Investigation steps:

  1. Identify the broken entry:

    sentinel-audit-ledger verify --full --verbose
    # Output will show the first entry where hash verification fails
  2. Check storage health:

    # ScyllaDB
    kubectl exec -n sentinel sentinel-scylla-0 -- nodetool scrub sentinel_audit
    # PostgreSQL
    psql -h sentinel-postgres -U sentinel -c "SELECT * FROM pg_stat_database WHERE datname='sentinel';"
  3. Check for concurrent writers: Verify that only ONE audit ledger writer instance is running. Two writers would produce conflicting hash chains.

  4. If the break is at a recent entry and correlates with a crash/restart, the entry can be repaired by re-processing the pending events for that batch.

  5. If the break is at an older entry and cannot be explained by operational events, treat it as a potential security incident and investigate further.
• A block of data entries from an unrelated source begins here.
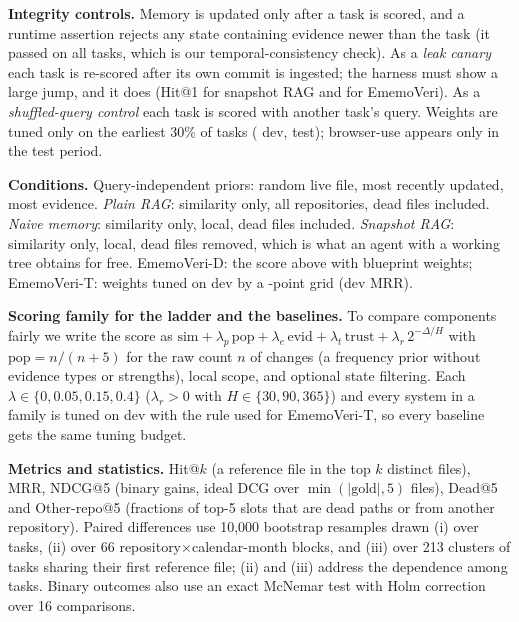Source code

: \documentclass[runningheads]{llncs}
\newcommand{\sys}{EmemoVeri}
\begin{document}
\begin{table}[t]\centering\small
\resizebox{\linewidth}{!}{}
\caption{Mined repositories and task selection. ``Eligible'' tasks are non-bot, non-revert, modify one to four source files that already have a claim, and occur after a warm-up of 35\% of the repository's source-touching commits; up to 400 evenly spaced tasks per repository are selected. Clock anomalies are commits whose recorded timestamp precedes the running clock.}
\label{tab:data}
\end{table}

\textbf{Integrity controls.} Memory is updated only after a task is scored, and a runtime assertion rejects any state containing evidence newer than the task (it passed on all \nTasks{} tasks, which is our temporal-consistency check). As a \emph{leak canary} each task is re-scored after its own commit is ingested; the harness must show a large jump, and it does (Hit@1 \leakSnapOne{} for snapshot RAG and \leakEmvOne{} for \sys{}). As a \emph{shuffled-query control} each task is scored with another task's query. Weights are tuned only on the earliest 30\% of tasks (\nDev{} dev, \nTest{} test); browser-use appears only in the test period.

\textbf{Conditions.} Query-independent priors: random live file, most recently updated, most evidence. \emph{Plain RAG}: similarity only, all repositories, dead files included. \emph{Naive memory}: similarity only, local, dead files included. \emph{Snapshot RAG}: similarity only, local, dead files removed, which is what an agent with a working tree obtains for free. \sys{}-D: the score above with blueprint weights; \sys{}-T: weights tuned on dev by a \gridSize{}-point grid (dev MRR).

\textbf{Scoring family for the ladder and the baselines.} To compare components fairly we write the score as $\mathrm{sim}+\lambda_p\,\mathrm{pop}+\lambda_e\,\mathrm{evid}+\lambda_t\,\mathrm{trust}+\lambda_r\,2^{-\Delta/H}$ with $\mathrm{pop}=n/(n+5)$ for the raw count $n$ of changes (a frequency prior without evidence types or strengths), local scope, and optional state filtering. Each $\lambda\in\{0,0.05,0.15,0.4\}$ ($\lambda_r>0$ with $H\in\{30,90,365\}$) and every system in a family is tuned on dev with the rule used for \sys{}-T, so every baseline gets the same tuning budget.

\textbf{Metrics and statistics.} Hit@$k$ (a reference file in the top $k$ distinct files), MRR, NDCG@5 (binary gains, ideal DCG over $\min(|\mathrm{gold}|,5)$ files), Dead@5 and Other-repo@5 (fractions of top-5 slots that are dead paths or from another repository). Paired differences use 10{,}000 bootstrap resamples drawn (i) over tasks, (ii) over 66 repository$\times$calendar-month blocks, and (iii) over 213 clusters of tasks sharing their first reference file; (ii) and (iii) address the dependence among tasks. Binary outcomes also use an exact McNemar test with Holm correction over 16 comparisons.
\end{document}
Performance Overhead Exceeding Budget

Symptoms: sentinel_probe_overhead_pct exceeds the configured budget. Production workloads may be affected.

Immediate mitigation:

  1. Switch to the low-overhead probe schedule:

    client.update_config({
        "probe_agent.schedule_file": "probe_schedules/low_overhead.yaml"
    })
  2. Reduce probe frequency for high-cost probes:

    # Increase periods for expensive probes
    schedule:
      - type: MEMORY
        period_seconds: 1800  # Increase from 600
      - type: TENSOR_CORE
        period_seconds: 120   # Increase from 60
  3. Reduce SM coverage:

    schedule:
      - type: FMA
        sm_coverage: 0.5  # Test half the SMs each cycle
  4. Disable optional features:

    inference_monitor:
      spectral:
        enabled: false
    probe_agent:
      kernel:
        use_cuda_graphs: true  # Ensure CUDA graphs are enabled for lower launch overhead
  5. See the Calibration Guide for systematic overhead management.